Clinical presentations may vary, ranging from asymptomatic to hepatic dysfunction, most commonly mild elevations in aminotransferases or alkaline phosphatase. Liver nodules are frequently discovered incidentally during investigations for other CPSS-associated complications.38,39 Benign lesions usually present during childhood or adolescence, while less common malignant lesions can also develop in childhood, including in very young children under the age of five. However, they are more likely to occur after a period of chronic portal deprivation and nodule evolution.7,17,30

Adult presentation

In adults, CPSS cases present with a broad and often multisystemic spectrum of manifestations due to chronic diversion of portal blood. The most frequent clinical features include hepatic encephalopathy related to hyperammonemia, pulmonary hypertension, hepatopulmonary syndrome, and the development of benign or malignant hepatic tumors such as focal nodular hyperplasia, adenomas, and hepatocellular carcinoma in the absence of cirrhosis.5,22,38,41,42 Neurological and psychiatric findings may range from subtle cognitive changes to Parkinsonism, psychiatric manifestations such as psychosis, or recurrent coma following hepatic encephalopathy.43 In a report of sixty-six mostly adult extrahepatic CPSS patients with a median age of 30 at the end of follow-up, 19 (28%) had HE. The 10-, 20-, and 30-year HE incidence rates were 13%, 24%, and 28%, respectively.22

Additional presentations included unexplained hypoxemia, dyspnea, or, rarely, renal involvement such as nephrotic syndrome and glomerulonephritis, likely from systemic exposure to unfiltered metabolites.44 Despite these complications, liver synthetic function was usually preserved, and portal hypertension was uncommon unless concurrent liver disease was present.42 Some cases were detected incidentally through abnormal imaging or unexplained laboratory abnormalities such as hyperammonemia, elevated bile acids, or altered galactose metabolism.42,45 While congenital anomalies, especially cardiac malformations, coexisted in some cases, they were less common in adults compared to children.5,46 Current guidelines emphasize systematic screening for pulmonary and neurocognitive complications in this population.41 Baiges et al. reported cumulative incidences of 35%, 45%, and 58% of having at least one major CPSS manifestation by the age of 20, 30, and 40 years, respectively.22

PoPH has been reported in patients with CPSS, with rates ranging from 7% to 14%. It is the most life-threatening complication of CPSS.4 Other manifestations, such as liver nodules, may also follow a progressive disease course. The risk of primary HCC in patients with CPSS increases, similar to the risk of HCC in patients with liver cirrhosis. In the former, the shunt appears to work as an independent risk factor for the development of HCC.

Diagnosis of CPSS

CPSS are frequently identified incidentally, often during abdominal or liver imaging conducted for unrelated reasons.4 In one study, 27% of intrahepatic and 59% of extrahepatic cases were discovered this way. Intrahepatic shunts are typically asymptomatic at the time of detection and are more commonly diagnosed prenatally, whereas extrahepatic shunts are often identified later in life and tend to be symptomatic.4,16

Pre-procedural tests

Accurate visualization and characterization of these shunts are essential for preoperative planning. Because these shunts often lie near vital vessels, precise imaging is necessary to minimize potential complications.4

Doppler ultrasonography

A retrospective cohort study by Kivilevitch et al. found that intrahepatic portosystemic venous shunts were significantly associated with lower gestational age in fetal growth restriction compared to appropriate gestational age fetuses, as well as an increased risk of preterm delivery, structural abnormalities, and minor genetic aberrations.47 However, the small sample size of 25 cases limited statistical significance.

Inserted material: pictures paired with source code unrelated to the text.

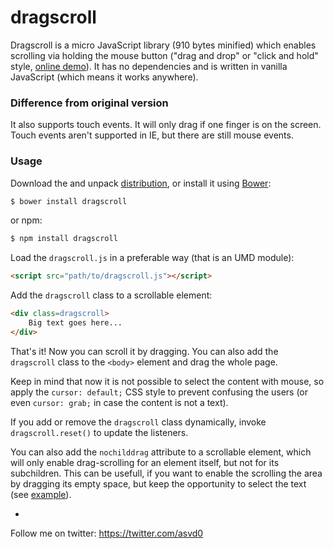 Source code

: dragscroll
==========

Dragscroll is a micro JavaScript library (910 bytes minified) which
enables scrolling via holding the mouse button ("drag and drop" or
"click and hold" style, [online
demo](http://asvd.github.io/dragscroll/)). It has no dependencies and
is written in vanilla JavaScript (which means it works anywhere).

### Difference from original version

It also supports touch events.
It will only drag if one finger is on the screen.
Touch events aren't supported in IE, but there are still mouse events.

### Usage


Download the and unpack
[distribution](https://github.com/asvd/dragscroll/releases/download/v0.0.8/dragscroll-0.0.8.tar.gz),
or install it using [Bower](http://bower.io/):

```sh
$ bower install dragscroll
```

or npm:

```sh
$ npm install dragscroll
```

Load the `dragscroll.js` in a preferable way (that is an UMD module):

```html
<script src="path/to/dragscroll.js"></script>
```

Add the `dragscroll` class to a scrollable element:

```html
<div class=dragscroll>
    Big text goes here...
</div>
```

That's it! Now you can scroll it by dragging. You can also add the
`dragscroll` class to the `<body>` element and drag the whole page.

Keep in mind that now it is not possible to select the content with
mouse, so apply the `cursor: default;` CSS style to prevent confusing
the users (or even `cursor: grab;` in case the content is not a text).

If you add or remove the `dragscroll` class dynamically, invoke
`dragscroll.reset()` to update the listeners.

You can also add the `nochilddrag` attribute to a scrollable element,
which will only enable drag-scrolling for an element itself, but not
for its subchildren. This can be usefull, if you want to enable the
scrolling the area by dragging its empty space, but keep the
opportunity to select the text (see
[example](http://asvd.github.io/jailed/demos/web/process/)).

-

Follow me on twitter: https://twitter.com/asvd0
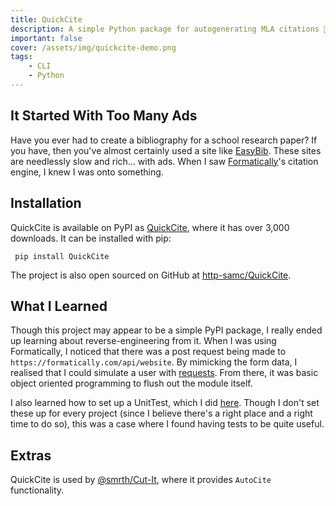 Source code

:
 ```yaml
---
title: QuickCite
description: A simple Python package for autogenerating MLA citations 💨
important: false
cover: /assets/img/quickcite-demo.png
tags:
    - CLI
    - Python
---
```


## It Started With Too Many Ads
Have you ever had to create a bibliography for a school research paper? If you have, then you've almost certainly used a site like [EasyBib](https://www.easybib.com/). These sites are needlessly slow and rich... with ads. When I saw [Formatically](https://formatically.com/)'s citation engine, I knew I was onto something.

## Installation
QuickCite is available on PyPI as [QuickCite](https://pypi.org/project/QuickCite/), where it has over 3,000 downloads. It can be installed with pip:

` pip install QuickCite`

The project is also open sourced on GitHub at [http-samc/QuickCite](https://github.com/http-samc/QuickCite).

## What I Learned
Though this project may appear to be a simple PyPI package, I really ended up learning about reverse-engineering from it. When I was using Formatically, I noticed that there was a post request being made to `https://formatically.com/api/website`. By mimicking the form data, I realised that I could simulate a user with [requests](https://pypi.org/project/requests/). From there, it was basic object oriented programming to flush out the module itself.

I also learned how to set up a UnitTest, which I did [here](https://github.com/http-samc/QuickCite/blob/main/TestQuickCite.py). Though I don't set these up for every project (since I believe there's a right place and a right time to do so), this was a case where I found having tests to be quite useful.

## Extras
QuickCite is used by [@smrth/Cut-It](/projects/Cut-It), where it provides `AutoCite` functionality.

Achiron et al. reported on 44 cases of fetal umbilical–portal–systemic venous shunts, all diagnosed prenatally using Doppler ultrasound. The study investigated the associated malformations and predictive outcomes of each type. Type I (umbilical–systemic, 20.4%) generally had favorable outcomes, although associated anomalies could have impacted prognosis. Type II (ductus venosus–systemic, 43.2%) presented a more complex range of outcomes influenced by venous system integrity and accompanying malformations. Type III (portal–systemic), further divided into Type IIIa (intrahepatic, 27.2%), had the best prognosis, especially when the intrahepatic portal venous system was intact and no major malformations were present, while Type IIIb (extrahepatic, 9.1%) showed a poorer prognosis, often linked to significant malformations.48 Doppler ultrasound is recommended as the first diagnostic imaging modality for CPSS in adults. It can detect regenerative nodules and other vascular abnormalities caused by shunting.15

MRI and CT

MRI and CT, with and without intravenous contrast, are widely utilized to confirm the diagnosis of CPSS and to provide precise anatomical details of the shunt. Among these modalities, MRI is generally preferred over CT due to its lack of ionizing radiation and superior capability in visualizing hepatic regenerative nodules.15 Contrast-enhanced MRI with hepatobiliary contrast agents is preferred for preoperative baseline evaluation, as it can detect mild enhancements, increasing its sensitivity for hepatic nodules.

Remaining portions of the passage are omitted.